Sono sicura che dietro questa 'scoperta' ci siano gli studi più approfonditi, la sintesi delle idee di brillanti menti e non, voglio sperare, una logica di bieco interesse commerciale. Tuttavia questa lettura mi ha richiamato alla mente le parole di un signore che di mestiere fa il contadino e il vignaiolo.

Nel bel documentario uscito lo scorso anno con il nome di Resistenza naturale, Johnathan Nassister racconta le storie di alcuni agricoltori fuori dal coro, che lavorano la terra in nome della parola d'ordine 'rispetto'. Rispetto per una natura che deve restituire loro i frutti, rispetto per i terreni, per le coltivazioni, per le piante. Rispetto per chi in quei campi ci lavora e per chi quei prodotti li consuma. Mi rendo conto che qualcuno potrebbe muovere facili critiche a questo gruppo di persone, bollandoli come un ennesimo capannello di intellettuali di sinistra, di radical chic un po' snob. Ma io ho trovato che la semplicità con cui 'giustificano' il loro modo di lavorare sia disarmante e almeno nei principi impossibile da non condividere.
Stefano Bellotti mostra la terra 'buona' e quella 'cattiva'
Tornando all'articolo di Repubblica, delle intolleranze, che sempre di più riguardano si declinano in allergie a qualche alimento, parla anche Stefano Bellotti, uno degli agricoltori intervistati da Nassister.
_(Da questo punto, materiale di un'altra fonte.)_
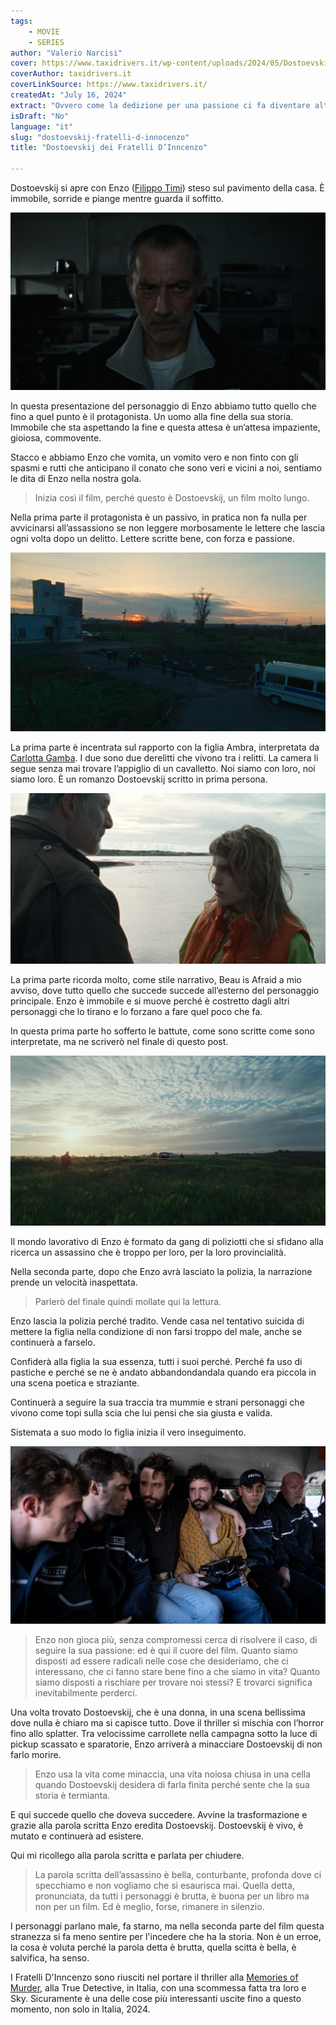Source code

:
 ```yaml
---
tags: 
    - MOVIE 
    - SERIES
author: "Valerio Narcisi"
cover: https://www.taxidrivers.it/wp-content/uploads/2024/05/Dostoevskij-poster-serie-Think-Movies.jpg
coverAuthor: taxidrivers.it
coverLinkSource: https://www.taxidrivers.it/
createdAt: "July 16, 2024"
extract: "Ovvero come la dedizione per una passione ci fa diventare altro e forse proprio quello che desideriamo"
isDraft: "No"
language: "it"
slug: "dostoevskij-fratelli-d-innocenzo"
title: "Dostoevskij dei Fratelli D’Inncenzo"

---
```


Dostoevskij si apre con Enzo ([Filippo Timi](https://letterboxd.com/actor/filippo-timi/)) steso sul pavimento della casa. È immobile, sorride e piange mentre guarda il soffitto. 

![Untitled](Dostoevskij_dei_Fratelli_DInncenzo_8514fc41b5f340d8b7057c0bb902e228/Untitled.png)

In questa presentazione del personaggio di Enzo abbiamo tutto quello che fino a quel punto è il protagonista. Un uomo alla fine della sua storia. Immobile che sta aspettando la fine e questa attesa è un’attesa impaziente, gioiosa, commovente.

Stacco e abbiamo Enzo che vomita, un vomito vero e non finto con gli spasmi e rutti che anticipano il conato che sono veri e vicini a noi, sentiamo le dita di Enzo nella nostra gola. 

> Inizia così il film, perché questo è Dostoevskij, un film molto lungo.
> 

Nella prima parte il protagonista è un passivo, in pratica non fa nulla per avvicinarsi all’assassiono se non leggere morbosamente le lettere che lascia ogni volta dopo un delitto. Lettere scritte bene, con forza e passione.

![Untitled](Dostoevskij_dei_Fratelli_DInncenzo_8514fc41b5f340d8b7057c0bb902e228/Untitled%201.png)

La prima parte è incentrata sul rapporto con la figlia Ambra, interpretata da [Carlotta Gamba](https://letterboxd.com/actor/carlotta-gamba/). I due sono due derelitti che vivono tra i relitti. La camera li segue senza mai trovare l’appiglio di un cavalletto. Noi siamo con loro, noi siamo loro. È un romanzo Dostoevskij scritto in prima persona.

![Untitled](Dostoevskij_dei_Fratelli_DInncenzo_8514fc41b5f340d8b7057c0bb902e228/Untitled%202.png)

La prima parte ricorda molto, come stile narrativo, Beau is Afraid a mio avviso, dove tutto quello che succede succede all’esterno del personaggio principale. Enzo è immobile e si muove perché è costretto dagli altri personaggi che lo tirano e lo forzano a fare quel poco che fa.

In questa prima parte ho sofferto le battute, come sono scritte come sono interpretate, ma ne scriverò nel finale di questo post.

![Untitled](Dostoevskij_dei_Fratelli_DInncenzo_8514fc41b5f340d8b7057c0bb902e228/Untitled%203.png)

Il mondo lavorativo di Enzo è formato da gang di poliziotti che si sfidano alla ricerca un assassino che è troppo per loro, per la loro provincialità.

Nella seconda parte, dopo che Enzo avrà lasciato la polizia, la narrazione prende un velocità inaspettata. 

> Parlerò del finale quindi mollate qui la lettura.
> 

Enzo lascia la polizia perché tradito. Vende casa nel tentativo suicida di mettere la figlia nella condizione di non farsi troppo del male, anche se continuerà a farselo.

Confiderà alla figlia la sua essenza, tutti i suoi perché. Perché fa uso di pastiche e perché se ne è andato abbandondandala quando era piccola in una scena poetica e straziante.

Continuerà a seguire la sua traccia tra mummie e strani personaggi che vivono come topi sulla scia che lui pensi che sia giusta e valida. 

Sistemata a suo modo lo figlia inizia il vero inseguimento.

![Untitled](Dostoevskij_dei_Fratelli_DInncenzo_8514fc41b5f340d8b7057c0bb902e228/Untitled%204.png)

> Enzo non gioca più, senza compromessi cerca di risolvere il caso, di seguire la sua passione: ed è qui il cuore del film. Quanto siamo disposti ad essere radicali nelle cose che desideriamo, che ci interessano, che ci fanno stare bene fino a che siamo in vita? Quanto siamo disposti a rischiare per trovare noi stessi? E trovarci significa inevitabilmente perderci.
> 

Una volta trovato Dostoevskij, che è una donna, in una scena bellissima dove nulla è chiaro ma si capisce tutto. Dove il thriller si mischia con l’horror fino allo splatter. Tra velocissime carrollete nella campagna sotto la luce di pickup scassato e sparatorie, Enzo arriverà a minacciare Dostoevskij di non farlo morire. 

> Enzo usa la vita come minaccia, una vita noiosa chiusa in una cella quando Dostoevskij desidera di farla finita perché sente che la sua storia è termianta.
> 

E qui succede quello che doveva succedere. Avvine la trasformazione e grazie alla parola scritta Enzo eredita Dostoevskij. Dostoevskij è vivo, è mutato e continuerà ad esistere.

Qui mi ricollego alla parola scritta e parlata per chiudere.

> La parola scritta dell’assassino è bella, conturbante, profonda dove ci specchiamo e non vogliamo che si esaurisca mai. Quella detta, pronunciata, da tutti i personaggi è brutta, è buona per un libro ma non per un film. Ed è meglio, forse, rimanere in silenzio.
>
I personaggi parlano male, fa starno, ma nella seconda parte del film questa stranezza si fa meno sentire per l'incedere che ha la storia. Non è un erroe, la cosa è voluta perché la parola detta è brutta, quella scitta è bella, è salvifica, ha senso.

I Fratelli D'Inncenzo sono riusciti nel portare il thriller alla [Memories of Murder](https://letterboxd.com/film/memories-of-murder/), alla True Detective, in Italia, con una scommessa fatta tra loro e Sky. 
Sicuramente è una delle cose più interessanti uscite fino a questo momento, non solo in Italia, 2024.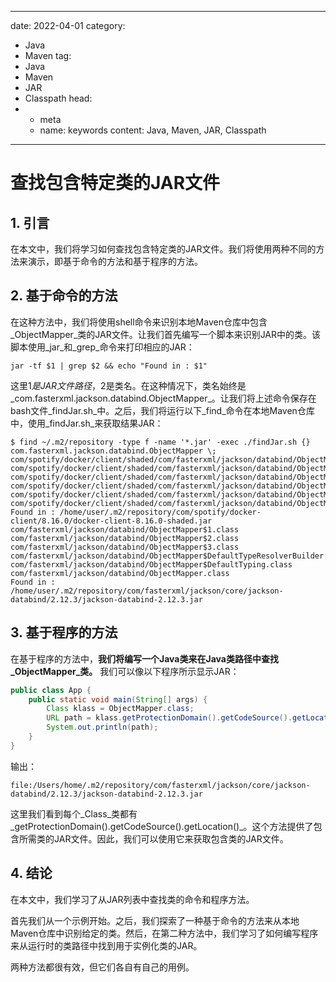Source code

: ---
date: 2022-04-01
category:
  - Java
  - Maven
tag:
  - Java
  - Maven
  - JAR
  - Classpath
head:
  - - meta
    - name: keywords
      content: Java, Maven, JAR, Classpath
------
# 查找包含特定类的JAR文件

## 1. 引言

在本文中，我们将学习如何查找包含特定类的JAR文件。我们将使用两种不同的方法来演示，即基于命令的方法和基于程序的方法。

## **2. 基于命令的方法**

在这种方法中，我们将使用shell命令来识别本地Maven仓库中包含_ObjectMapper_类的JAR文件。让我们首先编写一个脚本来识别JAR中的类。该脚本使用_jar_和_grep_命令来打印相应的JAR：

```
jar -tf $1 | grep $2 && echo "Found in : $1"
```

这里$1是JAR文件路径，$2是类名。在这种情况下，类名始终是_com.fasterxml.jackson.databind.ObjectMapper_。让我们将上述命令保存在bash文件_findJar.sh_中。之后，我们将运行以下_find_命令在本地Maven仓库中，使用_findJar.sh_来获取结果JAR：

```
$ find ~/.m2/repository -type f -name '*.jar' -exec ./findJar.sh {} com.fasterxml.jackson.databind.ObjectMapper \;
com/spotify/docker/client/shaded/com/fasterxml/jackson/databind/ObjectMapper$1.class
com/spotify/docker/client/shaded/com/fasterxml/jackson/databind/ObjectMapper$2.class
com/spotify/docker/client/shaded/com/fasterxml/jackson/databind/ObjectMapper$3.class
com/spotify/docker/client/shaded/com/fasterxml/jackson/databind/ObjectMapper$DefaultTypeResolverBuilder.class
com/spotify/docker/client/shaded/com/fasterxml/jackson/databind/ObjectMapper$DefaultTyping.class
com/spotify/docker/client/shaded/com/fasterxml/jackson/databind/ObjectMapper.class
Found in : /home/user/.m2/repository/com/spotify/docker-client/8.16.0/docker-client-8.16.0-shaded.jar
com/fasterxml/jackson/databind/ObjectMapper$1.class
com/fasterxml/jackson/databind/ObjectMapper$2.class
com/fasterxml/jackson/databind/ObjectMapper$3.class
com/fasterxml/jackson/databind/ObjectMapper$DefaultTypeResolverBuilder.class
com/fasterxml/jackson/databind/ObjectMapper$DefaultTyping.class
com/fasterxml/jackson/databind/ObjectMapper.class
Found in : /home/user/.m2/repository/com/fasterxml/jackson/core/jackson-databind/2.12.3/jackson-databind-2.12.3.jar
```

## 3. 基于程序的方法

在基于程序的方法中，**我们将编写一个Java类来在Java类路径中查找_ObjectMapper_类。** 我们可以像以下程序所示显示JAR：

```java
public class App {
    public static void main(String[] args) {
        Class klass = ObjectMapper.class;
        URL path = klass.getProtectionDomain().getCodeSource().getLocation();
        System.out.println(path);
    }
}
```

输出：

```
file:/Users/home/.m2/repository/com/fasterxml/jackson/core/jackson-databind/2.12.3/jackson-databind-2.12.3.jar
```

这里我们看到每个_Class_类都有_getProtectionDomain().getCodeSource().getLocation()_。这个方法提供了包含所需类的JAR文件。因此，我们可以使用它来获取包含类的JAR文件。

## 4. 结论

在本文中，我们学习了从JAR列表中查找类的命令和程序方法。

首先我们从一个示例开始。之后，我们探索了一种基于命令的方法来从本地Maven仓库中识别给定的类。然后，在第二种方法中，我们学习了如何编写程序来从运行时的类路径中找到用于实例化类的JAR。

两种方法都很有效，但它们各自有自己的用例。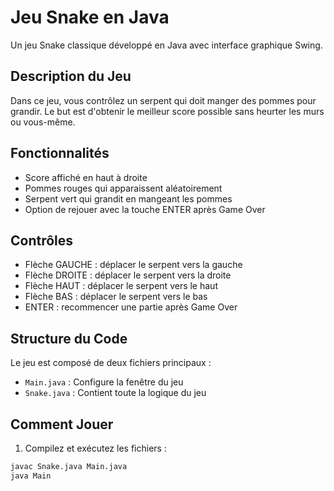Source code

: # Jeu Snake en Java

Un jeu Snake classique développé en Java avec interface graphique Swing.

## Description du Jeu

Dans ce jeu, vous contrôlez un serpent qui doit manger des pommes pour grandir. Le but est d'obtenir le meilleur score possible sans heurter les murs ou vous-même.

## Fonctionnalités

- Score affiché en haut à droite
- Pommes rouges qui apparaissent aléatoirement
- Serpent vert qui grandit en mangeant les pommes
- Option de rejouer avec la touche ENTER après Game Over

## Contrôles

- Flèche GAUCHE : déplacer le serpent vers la gauche
- Flèche DROITE : déplacer le serpent vers la droite
- Flèche HAUT : déplacer le serpent vers le haut
- Flèche BAS : déplacer le serpent vers le bas
- ENTER : recommencer une partie après Game Over

## Structure du Code

Le jeu est composé de deux fichiers principaux :
- `Main.java` : Configure la fenêtre du jeu
- `Snake.java` : Contient toute la logique du jeu

## Comment Jouer

1. Compilez et exécutez les fichiers : 
```sh
javac Snake.java Main.java
java Main
```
Affascinanti: non riesco a trovare un'altra parola per descrivere i racconti di questo signore 55enne dall'incarnato chiaro e cosparso di efelidi, segnato dal sole dei campi. Storie della sua terra, un triangolo delimitato a sud dalle montagne alle spalle di Genova e a nord dalle colline dell'alessandrino. Ma anche della terra in generale, del dialogo costante che questa mantiene con le piante, con la luce e con il mondo minerale sotterraneo. Le piante dialogano con il sole, e con sottosuolo, dice.
Ebbene questo dialogo è stato gravemente disturbato quando non proprio interrotto dalle tecniche dell'agricoltura moderna, l'agrochimica, che privilegia la resa a scapito di tutto il resto. Dice Stefano: "Una pianta di grano coltivata con metodi di agricoltura naturali (biologici o biodinamici) penetra nel suolo fino a 12 metri di profondità con le sue radici e produce circa 5 km di filamenti radicali. Una pianta come si coltiva oggi penetra tra i 5-10 cm e produce poche centinaie di metri di filamenti radicali (...). C'è quindi una riduzione di 100 volte dell'apparato radicale! Quale dialogo può avere questa pianta con il mondo minerale? Abbiamo allora una pianta che non ci nutre più. E allora si diffondono le intolleranze alimentari, le allergie...".
Certamente siamo quello che mangiamo. E le intolleranze sono la malattia dei giorni nostri. Il mondo non ha tempo, deve produrre e guadagnare . E deve far uso a man bassa e in maniera sconsiderata di chimica, concimi di sintesi, mangimi agli antibiotici, per produrre e guadagnare ancora. Allora una mamma che prende i fermenti lattici ma ingurgita qualunque alimento prodotto in questo modo, davvero potrà evitare al suo bimbo di sviluppare un'allergia alimentare? Il nostro corpo potrebbe diventare intollerante per un motivo e allora forse siamo noi che non siamo abbastanza attenti, abbastanza critici e abbastanza umili per ascoltarlo.